[Task statement]: Look through the listing below for the word "https" and copy every line where it occurs.

[Given data]:
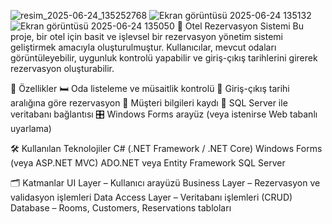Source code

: ![resim_2025-06-24_135252768](https://github.com/user-attachments/assets/175415d2-aca2-409d-aa36-2d03024877f2)
![Ekran görüntüsü 2025-06-24 135132](https://github.com/user-attachments/assets/f8095277-73cd-42b8-befc-7e8b9e8c3098)
![Ekran görüntüsü 2025-06-24 135050](https://github.com/user-attachments/assets/d604c109-2982-49b3-b7ea-12cf38d8e9af)
🏨 Otel Rezervasyon Sistemi
Bu proje, bir otel için basit ve işlevsel bir rezervasyon yönetim sistemi geliştirmek amacıyla oluşturulmuştur. Kullanıcılar, mevcut odaları görüntüleyebilir, uygunluk kontrolü yapabilir ve giriş-çıkış tarihlerini girerek rezervasyon oluşturabilir.

🚀 Özellikler
🛏️ Oda listeleme ve müsaitlik kontrolü
📅 Giriş-çıkış tarihi aralığına göre rezervasyon
👤 Müşteri bilgileri kaydı
💾 SQL Server ile veritabanı bağlantısı
🎛️ Windows Forms arayüz (veya istenirse Web tabanlı uyarlama)

🛠️ Kullanılan Teknolojiler
C# (.NET Framework / .NET Core)
Windows Forms (veya ASP.NET MVC)
ADO.NET veya Entity Framework
SQL Server

🗂️ Katmanlar
UI Layer – Kullanıcı arayüzü
Business Layer – Rezervasyon ve validasyon işlemleri
Data Access Layer – Veritabanı işlemleri (CRUD)
Database – Rooms, Customers, Reservations tabloları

[Output below]:
: ![resim_2025-06-24_135252768](https://github.com/user-attachments/assets/175415d2-aca2-409d-aa36-2d03024877f2)
![Ekran görüntüsü 2025-06-24 135132](https://github.com/user-attachments/assets/f8095277-73cd-42b8-befc-7e8b9e8c3098)
![Ekran görüntüsü 2025-06-24 135050](https://github.com/user-attachments/assets/d604c109-2982-49b3-b7ea-12cf38d8e9af)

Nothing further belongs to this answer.